Scientific consensus is that people should consume 500 mg to 1,000 mg of omega-3 fatty acids per day, either in the form of EPA (eicosapentaenoic acid) or DHA (docosahexaenoic acid), said Dr. Chet Rao, sales and marketing manager of functional and nutritional products for Hormel Specialty Foods, Austin, Minn. He said adding 90 to 100 mg of EPA or DHA per serving of a product would be a good idea since that is 20% of 500 mg.
Denomega Nutritional Oils, Boulder, Colo., points to recommendations of 605 mg per day from the International Society for the Study of Fatty Acids and Lipids (ISSFAL). At least 220 mg should be EPA and 220 mg should be DHA, according to the ISSFAL. According to Denomega Nutritional Oils, adding less than 65 mg per serving will have a negligible effect.
"Research has shown the dietary intake of 400 to 1,000 mg of EPA and DHA daily will positively impact consumer’s health," said Damon Dickinson, director of sales for OmegaPure, a branded line of omega-3 fatty acid ingredients from Omega Protein, Houston. "Most functional foods containing omega-3 have 32 mg to 50 mg of EPA and DHA per 100-gram serving."
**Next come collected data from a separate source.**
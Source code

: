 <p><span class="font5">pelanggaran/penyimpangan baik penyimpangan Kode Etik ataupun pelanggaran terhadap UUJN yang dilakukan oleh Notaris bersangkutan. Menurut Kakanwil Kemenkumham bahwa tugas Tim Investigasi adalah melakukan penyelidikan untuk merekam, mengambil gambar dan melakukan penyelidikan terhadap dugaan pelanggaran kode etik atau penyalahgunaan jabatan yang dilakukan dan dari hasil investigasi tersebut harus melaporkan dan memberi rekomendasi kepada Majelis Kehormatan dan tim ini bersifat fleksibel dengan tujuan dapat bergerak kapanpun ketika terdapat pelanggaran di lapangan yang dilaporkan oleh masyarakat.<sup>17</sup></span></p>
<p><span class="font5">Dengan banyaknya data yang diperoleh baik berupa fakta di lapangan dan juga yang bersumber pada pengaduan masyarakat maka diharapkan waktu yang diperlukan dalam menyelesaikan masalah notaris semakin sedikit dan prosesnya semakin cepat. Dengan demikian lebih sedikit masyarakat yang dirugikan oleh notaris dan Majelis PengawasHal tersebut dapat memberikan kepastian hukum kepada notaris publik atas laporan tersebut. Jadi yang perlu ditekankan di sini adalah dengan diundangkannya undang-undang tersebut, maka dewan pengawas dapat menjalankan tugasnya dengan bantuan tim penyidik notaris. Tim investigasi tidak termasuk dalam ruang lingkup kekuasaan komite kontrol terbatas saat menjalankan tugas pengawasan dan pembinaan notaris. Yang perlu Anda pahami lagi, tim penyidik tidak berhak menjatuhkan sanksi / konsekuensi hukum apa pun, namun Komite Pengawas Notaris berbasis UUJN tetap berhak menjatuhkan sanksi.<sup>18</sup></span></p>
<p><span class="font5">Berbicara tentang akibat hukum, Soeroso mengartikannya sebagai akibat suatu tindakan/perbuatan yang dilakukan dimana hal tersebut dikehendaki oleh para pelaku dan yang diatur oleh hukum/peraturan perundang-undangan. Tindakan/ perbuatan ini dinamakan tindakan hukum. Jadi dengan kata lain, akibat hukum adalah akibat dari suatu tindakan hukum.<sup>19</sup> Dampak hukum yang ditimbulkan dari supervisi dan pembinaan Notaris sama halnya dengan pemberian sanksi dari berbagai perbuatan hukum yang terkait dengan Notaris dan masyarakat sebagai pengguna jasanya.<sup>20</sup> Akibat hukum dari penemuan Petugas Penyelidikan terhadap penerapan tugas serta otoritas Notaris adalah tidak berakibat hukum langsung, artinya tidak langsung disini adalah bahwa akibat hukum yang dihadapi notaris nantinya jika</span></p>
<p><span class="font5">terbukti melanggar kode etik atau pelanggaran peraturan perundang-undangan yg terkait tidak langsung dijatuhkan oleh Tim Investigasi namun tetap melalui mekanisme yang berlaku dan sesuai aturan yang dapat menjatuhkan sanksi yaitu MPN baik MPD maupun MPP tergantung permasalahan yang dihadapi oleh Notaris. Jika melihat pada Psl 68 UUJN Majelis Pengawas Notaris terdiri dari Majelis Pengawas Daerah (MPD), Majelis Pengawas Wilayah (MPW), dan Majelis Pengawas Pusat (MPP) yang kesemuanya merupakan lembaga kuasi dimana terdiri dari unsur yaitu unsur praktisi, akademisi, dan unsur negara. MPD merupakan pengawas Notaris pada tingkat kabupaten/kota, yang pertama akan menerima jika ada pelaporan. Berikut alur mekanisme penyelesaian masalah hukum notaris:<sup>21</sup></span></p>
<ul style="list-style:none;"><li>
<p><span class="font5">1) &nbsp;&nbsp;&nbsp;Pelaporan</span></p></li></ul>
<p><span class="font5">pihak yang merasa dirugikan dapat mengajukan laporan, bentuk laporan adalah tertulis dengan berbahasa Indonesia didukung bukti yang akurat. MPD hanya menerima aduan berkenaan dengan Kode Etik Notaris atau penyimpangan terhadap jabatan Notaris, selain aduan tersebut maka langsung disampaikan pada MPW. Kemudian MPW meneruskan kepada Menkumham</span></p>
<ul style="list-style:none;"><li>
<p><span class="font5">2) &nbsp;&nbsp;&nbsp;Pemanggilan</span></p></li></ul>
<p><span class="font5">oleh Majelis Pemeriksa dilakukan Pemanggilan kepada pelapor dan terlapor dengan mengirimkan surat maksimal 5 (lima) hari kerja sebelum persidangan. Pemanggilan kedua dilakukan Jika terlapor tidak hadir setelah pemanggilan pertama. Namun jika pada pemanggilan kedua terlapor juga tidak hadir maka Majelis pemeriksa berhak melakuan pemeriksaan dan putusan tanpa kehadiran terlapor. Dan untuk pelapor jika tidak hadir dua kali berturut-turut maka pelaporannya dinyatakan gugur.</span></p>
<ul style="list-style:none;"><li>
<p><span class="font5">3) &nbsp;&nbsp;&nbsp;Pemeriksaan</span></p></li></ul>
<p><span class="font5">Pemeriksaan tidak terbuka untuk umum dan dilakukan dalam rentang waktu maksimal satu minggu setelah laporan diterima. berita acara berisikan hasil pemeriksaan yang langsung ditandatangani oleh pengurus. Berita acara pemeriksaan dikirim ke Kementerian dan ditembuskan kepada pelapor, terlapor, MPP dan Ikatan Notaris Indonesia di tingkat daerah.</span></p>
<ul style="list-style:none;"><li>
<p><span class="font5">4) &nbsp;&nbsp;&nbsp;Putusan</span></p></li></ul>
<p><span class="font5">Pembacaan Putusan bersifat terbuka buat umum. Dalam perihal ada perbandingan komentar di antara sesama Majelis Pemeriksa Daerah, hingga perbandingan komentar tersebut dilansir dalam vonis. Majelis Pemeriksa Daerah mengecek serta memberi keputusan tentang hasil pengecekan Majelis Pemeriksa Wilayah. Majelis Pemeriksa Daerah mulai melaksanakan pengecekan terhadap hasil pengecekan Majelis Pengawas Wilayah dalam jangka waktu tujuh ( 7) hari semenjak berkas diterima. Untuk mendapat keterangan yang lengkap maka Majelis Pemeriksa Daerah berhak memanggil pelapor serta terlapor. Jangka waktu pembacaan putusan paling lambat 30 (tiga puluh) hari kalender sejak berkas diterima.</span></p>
According to the American Heart Association, Dallas, patients with documented coronary heart disease should consume about 1,000 mg of EPA+DHA per day, preferably from fatty fish. The F.D.A. allows this qualified health claim, "Supportive but not conclusive research shows that consumption of EPA and DHA omega-3 fatty acids may reduce the risk of coronary heart disease."